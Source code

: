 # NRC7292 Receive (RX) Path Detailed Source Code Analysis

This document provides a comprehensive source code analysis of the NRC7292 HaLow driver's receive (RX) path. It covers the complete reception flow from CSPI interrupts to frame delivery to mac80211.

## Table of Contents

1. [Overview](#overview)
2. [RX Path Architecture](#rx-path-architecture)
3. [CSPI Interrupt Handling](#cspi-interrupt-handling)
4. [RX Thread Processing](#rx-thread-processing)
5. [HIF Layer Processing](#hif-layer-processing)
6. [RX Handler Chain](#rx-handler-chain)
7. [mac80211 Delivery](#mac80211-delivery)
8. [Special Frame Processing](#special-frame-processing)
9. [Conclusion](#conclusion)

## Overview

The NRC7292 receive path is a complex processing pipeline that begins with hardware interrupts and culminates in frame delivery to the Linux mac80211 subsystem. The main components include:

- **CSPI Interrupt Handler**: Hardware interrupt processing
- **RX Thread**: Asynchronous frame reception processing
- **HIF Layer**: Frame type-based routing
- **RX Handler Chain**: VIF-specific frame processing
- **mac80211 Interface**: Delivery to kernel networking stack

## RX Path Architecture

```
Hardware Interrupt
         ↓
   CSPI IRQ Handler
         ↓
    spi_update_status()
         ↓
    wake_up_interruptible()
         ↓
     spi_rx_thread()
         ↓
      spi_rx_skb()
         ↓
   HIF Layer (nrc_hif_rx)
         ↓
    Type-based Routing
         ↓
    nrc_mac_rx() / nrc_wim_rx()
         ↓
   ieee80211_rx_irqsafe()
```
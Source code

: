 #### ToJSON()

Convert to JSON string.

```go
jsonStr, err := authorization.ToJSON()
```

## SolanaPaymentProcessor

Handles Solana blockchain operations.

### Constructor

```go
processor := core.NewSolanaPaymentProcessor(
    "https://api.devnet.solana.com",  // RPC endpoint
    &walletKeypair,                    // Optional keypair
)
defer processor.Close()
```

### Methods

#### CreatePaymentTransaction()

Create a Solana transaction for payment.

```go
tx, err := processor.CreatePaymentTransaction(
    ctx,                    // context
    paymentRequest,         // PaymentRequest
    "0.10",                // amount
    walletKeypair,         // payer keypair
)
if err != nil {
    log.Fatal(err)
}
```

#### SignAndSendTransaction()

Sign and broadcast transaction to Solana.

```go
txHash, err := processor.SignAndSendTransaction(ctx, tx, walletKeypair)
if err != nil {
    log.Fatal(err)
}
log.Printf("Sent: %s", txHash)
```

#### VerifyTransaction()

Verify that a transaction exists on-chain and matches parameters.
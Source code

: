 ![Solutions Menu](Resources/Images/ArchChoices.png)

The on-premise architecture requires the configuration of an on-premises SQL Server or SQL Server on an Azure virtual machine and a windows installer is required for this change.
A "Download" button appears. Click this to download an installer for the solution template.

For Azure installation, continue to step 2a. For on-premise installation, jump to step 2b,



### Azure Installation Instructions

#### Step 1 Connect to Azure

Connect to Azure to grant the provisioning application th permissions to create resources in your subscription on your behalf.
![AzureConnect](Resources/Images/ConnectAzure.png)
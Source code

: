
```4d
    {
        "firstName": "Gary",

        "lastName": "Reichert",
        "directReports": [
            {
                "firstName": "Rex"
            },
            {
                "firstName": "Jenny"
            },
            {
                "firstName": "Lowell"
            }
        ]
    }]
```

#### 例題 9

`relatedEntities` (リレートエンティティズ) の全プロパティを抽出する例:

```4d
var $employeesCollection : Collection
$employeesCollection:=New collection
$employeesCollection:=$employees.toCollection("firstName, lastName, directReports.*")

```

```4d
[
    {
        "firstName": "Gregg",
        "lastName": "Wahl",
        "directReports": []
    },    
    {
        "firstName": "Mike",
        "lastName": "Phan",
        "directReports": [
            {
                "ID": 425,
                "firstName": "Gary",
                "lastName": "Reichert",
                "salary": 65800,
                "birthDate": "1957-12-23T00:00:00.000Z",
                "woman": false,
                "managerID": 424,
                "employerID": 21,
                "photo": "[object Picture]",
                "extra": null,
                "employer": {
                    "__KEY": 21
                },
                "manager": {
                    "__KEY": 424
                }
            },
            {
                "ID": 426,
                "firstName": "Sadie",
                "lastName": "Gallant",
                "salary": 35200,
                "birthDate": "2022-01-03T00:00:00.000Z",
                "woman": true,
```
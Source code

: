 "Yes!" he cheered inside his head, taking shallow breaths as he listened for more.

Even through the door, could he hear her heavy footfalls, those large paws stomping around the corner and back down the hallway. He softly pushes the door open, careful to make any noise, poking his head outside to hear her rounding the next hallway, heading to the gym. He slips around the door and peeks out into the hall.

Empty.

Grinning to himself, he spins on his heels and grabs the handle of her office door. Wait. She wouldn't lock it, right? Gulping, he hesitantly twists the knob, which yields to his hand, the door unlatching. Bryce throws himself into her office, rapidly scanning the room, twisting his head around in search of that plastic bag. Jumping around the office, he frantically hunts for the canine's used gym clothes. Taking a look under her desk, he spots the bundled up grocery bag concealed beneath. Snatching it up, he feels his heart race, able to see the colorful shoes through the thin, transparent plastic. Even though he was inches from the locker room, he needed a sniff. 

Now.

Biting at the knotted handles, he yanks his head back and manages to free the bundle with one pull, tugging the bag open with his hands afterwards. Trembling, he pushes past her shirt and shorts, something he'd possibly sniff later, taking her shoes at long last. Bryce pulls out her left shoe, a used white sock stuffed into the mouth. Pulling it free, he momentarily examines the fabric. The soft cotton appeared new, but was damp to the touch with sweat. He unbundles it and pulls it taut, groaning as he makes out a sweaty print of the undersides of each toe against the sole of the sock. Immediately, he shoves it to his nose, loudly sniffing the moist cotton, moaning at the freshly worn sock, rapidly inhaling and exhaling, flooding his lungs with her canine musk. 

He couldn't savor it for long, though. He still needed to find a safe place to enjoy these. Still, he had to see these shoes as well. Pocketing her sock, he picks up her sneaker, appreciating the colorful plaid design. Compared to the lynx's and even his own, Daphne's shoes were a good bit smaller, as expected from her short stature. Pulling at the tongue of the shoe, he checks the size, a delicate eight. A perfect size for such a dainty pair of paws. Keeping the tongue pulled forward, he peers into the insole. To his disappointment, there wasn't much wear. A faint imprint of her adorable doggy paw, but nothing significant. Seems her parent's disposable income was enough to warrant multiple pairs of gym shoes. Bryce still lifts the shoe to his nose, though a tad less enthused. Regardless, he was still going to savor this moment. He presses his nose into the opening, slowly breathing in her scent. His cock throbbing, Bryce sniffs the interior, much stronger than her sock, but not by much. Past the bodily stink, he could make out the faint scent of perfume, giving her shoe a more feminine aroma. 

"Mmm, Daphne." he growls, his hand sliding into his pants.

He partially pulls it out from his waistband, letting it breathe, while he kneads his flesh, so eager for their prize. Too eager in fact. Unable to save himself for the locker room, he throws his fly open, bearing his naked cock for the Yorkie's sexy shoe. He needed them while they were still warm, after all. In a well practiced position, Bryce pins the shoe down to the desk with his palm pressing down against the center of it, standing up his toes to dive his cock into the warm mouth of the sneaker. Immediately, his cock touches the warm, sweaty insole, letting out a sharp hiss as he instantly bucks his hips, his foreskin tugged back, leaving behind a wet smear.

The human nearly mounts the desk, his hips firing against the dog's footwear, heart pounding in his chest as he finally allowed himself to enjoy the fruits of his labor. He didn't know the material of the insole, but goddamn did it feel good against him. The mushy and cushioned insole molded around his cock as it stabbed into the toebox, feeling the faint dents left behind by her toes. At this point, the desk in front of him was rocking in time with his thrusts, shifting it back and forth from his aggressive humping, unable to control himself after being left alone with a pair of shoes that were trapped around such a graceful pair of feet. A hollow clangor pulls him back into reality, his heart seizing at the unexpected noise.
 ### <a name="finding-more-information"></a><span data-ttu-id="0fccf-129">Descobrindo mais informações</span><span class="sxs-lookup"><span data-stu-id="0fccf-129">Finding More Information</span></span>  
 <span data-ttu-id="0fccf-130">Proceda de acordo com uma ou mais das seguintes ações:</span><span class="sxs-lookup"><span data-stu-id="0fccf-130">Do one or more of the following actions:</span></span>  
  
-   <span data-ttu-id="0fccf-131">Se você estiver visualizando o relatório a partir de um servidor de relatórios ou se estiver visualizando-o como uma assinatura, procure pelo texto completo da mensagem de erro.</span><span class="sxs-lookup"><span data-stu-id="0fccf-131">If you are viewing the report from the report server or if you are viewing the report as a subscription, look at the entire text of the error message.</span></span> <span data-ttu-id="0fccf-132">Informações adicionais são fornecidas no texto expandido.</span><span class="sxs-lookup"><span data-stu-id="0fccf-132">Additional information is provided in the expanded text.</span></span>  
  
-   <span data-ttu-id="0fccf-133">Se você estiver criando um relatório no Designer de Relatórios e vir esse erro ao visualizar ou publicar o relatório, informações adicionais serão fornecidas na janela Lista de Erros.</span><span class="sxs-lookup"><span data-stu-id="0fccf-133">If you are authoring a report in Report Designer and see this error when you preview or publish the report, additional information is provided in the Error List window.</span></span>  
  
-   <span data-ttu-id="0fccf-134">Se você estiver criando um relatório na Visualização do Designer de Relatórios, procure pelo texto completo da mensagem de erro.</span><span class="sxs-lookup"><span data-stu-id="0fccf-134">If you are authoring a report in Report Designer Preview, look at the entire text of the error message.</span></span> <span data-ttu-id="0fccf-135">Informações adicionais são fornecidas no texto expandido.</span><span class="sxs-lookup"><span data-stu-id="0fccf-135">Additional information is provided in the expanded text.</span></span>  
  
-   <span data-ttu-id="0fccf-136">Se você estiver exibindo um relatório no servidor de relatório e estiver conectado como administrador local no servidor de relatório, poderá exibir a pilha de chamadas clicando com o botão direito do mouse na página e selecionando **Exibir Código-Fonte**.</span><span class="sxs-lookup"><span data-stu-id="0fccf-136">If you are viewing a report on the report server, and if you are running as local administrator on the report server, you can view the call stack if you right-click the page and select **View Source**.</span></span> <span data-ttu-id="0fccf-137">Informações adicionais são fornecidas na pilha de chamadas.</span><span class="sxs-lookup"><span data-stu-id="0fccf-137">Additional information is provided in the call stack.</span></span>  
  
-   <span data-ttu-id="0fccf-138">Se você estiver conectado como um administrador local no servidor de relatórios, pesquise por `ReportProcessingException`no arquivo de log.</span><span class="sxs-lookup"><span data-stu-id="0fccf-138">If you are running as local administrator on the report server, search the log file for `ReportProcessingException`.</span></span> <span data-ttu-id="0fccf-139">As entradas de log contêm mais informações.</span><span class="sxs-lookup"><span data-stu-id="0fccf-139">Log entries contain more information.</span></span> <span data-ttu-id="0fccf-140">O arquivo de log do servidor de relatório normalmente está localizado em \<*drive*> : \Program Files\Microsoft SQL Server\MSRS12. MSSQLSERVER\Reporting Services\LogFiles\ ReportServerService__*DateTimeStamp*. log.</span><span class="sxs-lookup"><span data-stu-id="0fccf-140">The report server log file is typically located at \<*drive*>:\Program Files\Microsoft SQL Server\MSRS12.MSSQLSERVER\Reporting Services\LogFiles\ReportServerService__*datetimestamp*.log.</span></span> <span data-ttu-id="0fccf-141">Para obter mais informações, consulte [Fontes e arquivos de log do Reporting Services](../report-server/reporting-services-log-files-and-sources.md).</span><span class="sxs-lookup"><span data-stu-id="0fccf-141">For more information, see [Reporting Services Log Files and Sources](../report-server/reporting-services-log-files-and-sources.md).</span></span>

──────────────────────────────

Task goal =>
What is needed is an exact copy of the lines from the start of the listing through the line where "6. [RX Handler Chain](#rx-handler-chain)" sits, please, both end lines included and nothing more.

Your response =>
Source code

: # NRC7292 Receive (RX) Path Detailed Source Code Analysis

This document provides a comprehensive source code analysis of the NRC7292 HaLow driver's receive (RX) path. It covers the complete reception flow from CSPI interrupts to frame delivery to mac80211.

## Table of Contents

1. [Overview](#overview)
2. [RX Path Architecture](#rx-path-architecture)
3. [CSPI Interrupt Handling](#cspi-interrupt-handling)
4. [RX Thread Processing](#rx-thread-processing)
5. [HIF Layer Processing](#hif-layer-processing)
6. [RX Handler Chain](#rx-handler-chain)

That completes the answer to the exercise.